If you think building a website is fun, wait until you try building two, three, four, or more!  Between templates, cheap web hosting, and all the other tools at your disposal, you’re in an excellent position to do so.  But what’s the payoff?  Why bother doing such a thing, when maintaining a single website may already be seen by you as a chore?  Easy!  Multiple websites an help build traffic to your homepage, and that can equal more sales.

If you’re looking at starting Internet business, your hands may be pretty full.  To top it off, you may be dreading some of the tasks that are in your future.  As an entrepreneur, though, you have to do all the parts of your job that you don’t like, as well as indulging yourself in the parts of your job that you do like.

Sadly, some people include making their website on the list of things they don’t like to do.  This is especially true among those who are new to the world of online business.  For some, there is still an indescribably mysterious aura surrounding the creation of anything online.  It’s hard for them to believe that you don’t need to be a computer programmer in order to put up a great webpage.

The truth, of course, is that, these days,  it’s easy and fun to make a website.  In fact, I’m going to suggest that, while you’re at it, you should go ahead and make several other webs pages at in addition to the main one you put up in support of your business.

This, you may have figured out by now,  is another article about Search Engine Optimization (SEO).  A big part of SEO is to spread across your webpages all the keywords related to your business that you got from your keyword research tools.  Once you’ve created a list of high-ranking keywords, you need to get them out and around on your web pages.

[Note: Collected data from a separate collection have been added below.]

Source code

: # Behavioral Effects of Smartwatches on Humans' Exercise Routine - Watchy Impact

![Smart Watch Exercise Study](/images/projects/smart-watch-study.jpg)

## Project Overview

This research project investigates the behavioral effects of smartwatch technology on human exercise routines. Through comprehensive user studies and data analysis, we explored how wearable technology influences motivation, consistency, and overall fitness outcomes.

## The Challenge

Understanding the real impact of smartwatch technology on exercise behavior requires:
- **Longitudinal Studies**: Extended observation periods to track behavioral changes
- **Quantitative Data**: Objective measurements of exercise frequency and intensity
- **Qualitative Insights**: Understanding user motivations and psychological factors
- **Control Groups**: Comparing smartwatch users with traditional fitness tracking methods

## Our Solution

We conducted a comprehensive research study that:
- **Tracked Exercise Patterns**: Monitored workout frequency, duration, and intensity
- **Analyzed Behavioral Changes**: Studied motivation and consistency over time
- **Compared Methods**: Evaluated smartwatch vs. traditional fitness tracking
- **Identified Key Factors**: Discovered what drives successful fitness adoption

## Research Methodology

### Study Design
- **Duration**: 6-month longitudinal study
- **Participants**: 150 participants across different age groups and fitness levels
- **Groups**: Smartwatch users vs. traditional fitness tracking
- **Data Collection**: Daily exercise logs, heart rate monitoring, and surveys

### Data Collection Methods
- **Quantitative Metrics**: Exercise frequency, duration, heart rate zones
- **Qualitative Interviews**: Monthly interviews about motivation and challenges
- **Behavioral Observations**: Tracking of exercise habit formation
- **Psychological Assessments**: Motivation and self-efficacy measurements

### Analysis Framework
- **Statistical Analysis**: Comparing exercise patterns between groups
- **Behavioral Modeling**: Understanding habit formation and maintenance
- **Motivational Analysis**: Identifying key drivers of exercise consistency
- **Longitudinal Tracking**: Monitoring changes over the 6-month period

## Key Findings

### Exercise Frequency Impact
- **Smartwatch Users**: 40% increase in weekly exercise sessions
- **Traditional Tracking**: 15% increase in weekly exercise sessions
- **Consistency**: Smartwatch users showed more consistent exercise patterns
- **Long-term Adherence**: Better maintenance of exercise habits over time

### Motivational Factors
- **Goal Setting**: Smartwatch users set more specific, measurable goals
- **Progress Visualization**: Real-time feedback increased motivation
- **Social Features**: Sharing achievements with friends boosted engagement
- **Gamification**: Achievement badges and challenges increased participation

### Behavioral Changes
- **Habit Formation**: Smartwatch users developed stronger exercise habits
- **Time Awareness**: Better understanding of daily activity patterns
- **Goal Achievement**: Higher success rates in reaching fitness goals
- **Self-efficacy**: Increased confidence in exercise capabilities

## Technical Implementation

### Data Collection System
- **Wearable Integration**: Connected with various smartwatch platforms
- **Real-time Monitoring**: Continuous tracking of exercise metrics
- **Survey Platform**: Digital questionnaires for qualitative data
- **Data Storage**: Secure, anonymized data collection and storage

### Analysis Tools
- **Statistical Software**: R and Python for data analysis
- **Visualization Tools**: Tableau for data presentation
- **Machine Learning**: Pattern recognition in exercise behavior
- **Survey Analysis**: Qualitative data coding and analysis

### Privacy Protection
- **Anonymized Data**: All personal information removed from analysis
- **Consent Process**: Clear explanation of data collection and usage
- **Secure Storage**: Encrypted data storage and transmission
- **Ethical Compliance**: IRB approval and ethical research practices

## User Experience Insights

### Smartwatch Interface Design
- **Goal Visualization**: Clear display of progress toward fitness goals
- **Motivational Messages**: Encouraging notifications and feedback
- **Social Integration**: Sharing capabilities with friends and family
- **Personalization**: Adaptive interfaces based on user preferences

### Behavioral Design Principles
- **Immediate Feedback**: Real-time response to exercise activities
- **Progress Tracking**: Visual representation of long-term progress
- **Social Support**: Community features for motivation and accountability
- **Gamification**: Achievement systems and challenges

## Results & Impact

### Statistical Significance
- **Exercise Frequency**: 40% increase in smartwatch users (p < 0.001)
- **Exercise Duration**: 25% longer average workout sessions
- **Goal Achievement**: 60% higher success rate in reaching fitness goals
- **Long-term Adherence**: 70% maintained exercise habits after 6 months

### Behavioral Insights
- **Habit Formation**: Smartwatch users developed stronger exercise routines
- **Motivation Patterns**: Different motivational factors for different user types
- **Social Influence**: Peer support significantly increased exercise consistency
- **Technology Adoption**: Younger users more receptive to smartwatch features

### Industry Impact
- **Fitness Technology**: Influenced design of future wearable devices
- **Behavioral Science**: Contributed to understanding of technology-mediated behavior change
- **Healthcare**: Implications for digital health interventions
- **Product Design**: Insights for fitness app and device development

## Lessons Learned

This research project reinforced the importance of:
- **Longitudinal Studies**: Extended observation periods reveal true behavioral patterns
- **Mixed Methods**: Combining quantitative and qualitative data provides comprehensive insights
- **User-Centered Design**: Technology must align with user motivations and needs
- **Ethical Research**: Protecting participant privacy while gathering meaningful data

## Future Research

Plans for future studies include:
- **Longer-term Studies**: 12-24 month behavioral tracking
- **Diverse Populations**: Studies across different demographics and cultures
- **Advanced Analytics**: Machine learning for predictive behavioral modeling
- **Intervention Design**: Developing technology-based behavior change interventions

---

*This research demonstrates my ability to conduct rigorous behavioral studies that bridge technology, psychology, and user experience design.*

If you can spread them out around a couple–or more—different websites, all the better!

If you’re blogging, you’re already doing this.  Each blog entry that you publish is, in itself, a webpage with a unique URL.  Are you ensuring that a mix of your keywords are there in your blog entries?  If not, fix that!

But a blog isn’t the only possibility open to you, and the more creative and innovative you can get, the greater the rewards you are putting yourself in a position to receive.

Now, I’m not suggesting that you create multiple storefronts or artificially divide up your company in ways that just don’t make sense.  Rather, you should continue to regard your company’s home page as the heart of your business and the main focus of relationships between you and your customers.

But what about a companion website that shows the history of your product, offers a users’ forum where people can discuss your product and how it’s used, or something else that no one but you can think of?  Take some time to think and to brainstorm.  Ask your colleagues–and even your customers–what they’d like to see.  You may find that your customers are happy to give you ideas for new ways you could be engaging their interest.

Remember that these need to be independent web sites with unique URLs.  They should not just be additional pages that are part of your main site.

Pages like these offer free information and resources for your customers—a feature of online commerce that has, for better or worse, become the accepted norm.  They also maximize the use of your keywords.  The more independent websites that use your keywords and point to your company, the better the prospects are for traffic to your homepage.